• _Exercise_
Every line below that mentions the word "rapport" should be copied out.

Saved data entries

----------

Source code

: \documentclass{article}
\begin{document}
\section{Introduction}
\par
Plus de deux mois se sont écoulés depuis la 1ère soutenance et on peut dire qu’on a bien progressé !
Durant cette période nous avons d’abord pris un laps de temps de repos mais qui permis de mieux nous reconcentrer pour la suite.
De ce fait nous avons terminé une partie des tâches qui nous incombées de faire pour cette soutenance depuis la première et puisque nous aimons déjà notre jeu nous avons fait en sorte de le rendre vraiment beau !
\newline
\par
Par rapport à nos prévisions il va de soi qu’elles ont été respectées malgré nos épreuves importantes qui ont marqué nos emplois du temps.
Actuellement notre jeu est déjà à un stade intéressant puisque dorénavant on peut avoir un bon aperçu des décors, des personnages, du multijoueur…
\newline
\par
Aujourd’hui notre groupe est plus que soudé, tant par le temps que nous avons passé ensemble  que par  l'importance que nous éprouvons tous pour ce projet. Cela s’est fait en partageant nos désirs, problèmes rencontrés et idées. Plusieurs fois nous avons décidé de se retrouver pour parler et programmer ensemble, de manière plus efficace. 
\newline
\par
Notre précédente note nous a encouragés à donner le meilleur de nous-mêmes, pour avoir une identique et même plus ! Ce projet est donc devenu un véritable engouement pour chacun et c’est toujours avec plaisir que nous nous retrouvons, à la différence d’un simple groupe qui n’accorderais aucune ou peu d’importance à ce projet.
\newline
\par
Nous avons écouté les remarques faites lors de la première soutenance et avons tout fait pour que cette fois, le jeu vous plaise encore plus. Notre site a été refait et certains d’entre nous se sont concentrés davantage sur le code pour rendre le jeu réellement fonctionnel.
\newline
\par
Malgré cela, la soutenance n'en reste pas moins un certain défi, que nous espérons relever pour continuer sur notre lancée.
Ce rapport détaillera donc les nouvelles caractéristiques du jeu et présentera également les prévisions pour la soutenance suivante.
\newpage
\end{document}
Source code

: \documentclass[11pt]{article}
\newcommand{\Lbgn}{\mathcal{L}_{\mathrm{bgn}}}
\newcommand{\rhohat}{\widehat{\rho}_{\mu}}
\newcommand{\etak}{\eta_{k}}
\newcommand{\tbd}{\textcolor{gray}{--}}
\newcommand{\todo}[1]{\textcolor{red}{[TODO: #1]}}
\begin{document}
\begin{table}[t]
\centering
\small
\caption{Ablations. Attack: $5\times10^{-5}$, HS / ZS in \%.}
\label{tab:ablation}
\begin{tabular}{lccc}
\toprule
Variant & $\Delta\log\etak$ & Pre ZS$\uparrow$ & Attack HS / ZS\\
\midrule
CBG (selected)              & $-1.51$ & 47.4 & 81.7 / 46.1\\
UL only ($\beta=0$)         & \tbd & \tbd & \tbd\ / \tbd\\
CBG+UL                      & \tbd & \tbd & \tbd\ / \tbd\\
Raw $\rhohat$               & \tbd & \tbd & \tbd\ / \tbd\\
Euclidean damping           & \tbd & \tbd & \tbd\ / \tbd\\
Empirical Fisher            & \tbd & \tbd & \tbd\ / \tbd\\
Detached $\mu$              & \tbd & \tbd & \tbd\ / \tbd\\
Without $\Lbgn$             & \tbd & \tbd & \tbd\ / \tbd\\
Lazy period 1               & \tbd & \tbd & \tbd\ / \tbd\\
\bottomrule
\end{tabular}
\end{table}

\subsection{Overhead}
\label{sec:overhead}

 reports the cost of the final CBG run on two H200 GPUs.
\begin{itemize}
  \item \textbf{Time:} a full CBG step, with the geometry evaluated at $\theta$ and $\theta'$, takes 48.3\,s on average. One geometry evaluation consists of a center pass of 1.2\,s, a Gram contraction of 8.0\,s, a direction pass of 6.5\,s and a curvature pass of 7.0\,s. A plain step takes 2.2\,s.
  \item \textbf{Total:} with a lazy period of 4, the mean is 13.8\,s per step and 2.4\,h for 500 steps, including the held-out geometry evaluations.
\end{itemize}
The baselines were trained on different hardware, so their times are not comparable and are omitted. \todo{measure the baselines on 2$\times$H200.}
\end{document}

----------

• _Output for this exercise_
Par rapport à nos prévisions il va de soi qu’elles ont été respectées malgré nos épreuves importantes qui ont marqué nos emplois du temps.
Ce rapport détaillera donc les nouvelles caractéristiques du jeu et présentera également les prévisions pour la soutenance suivante.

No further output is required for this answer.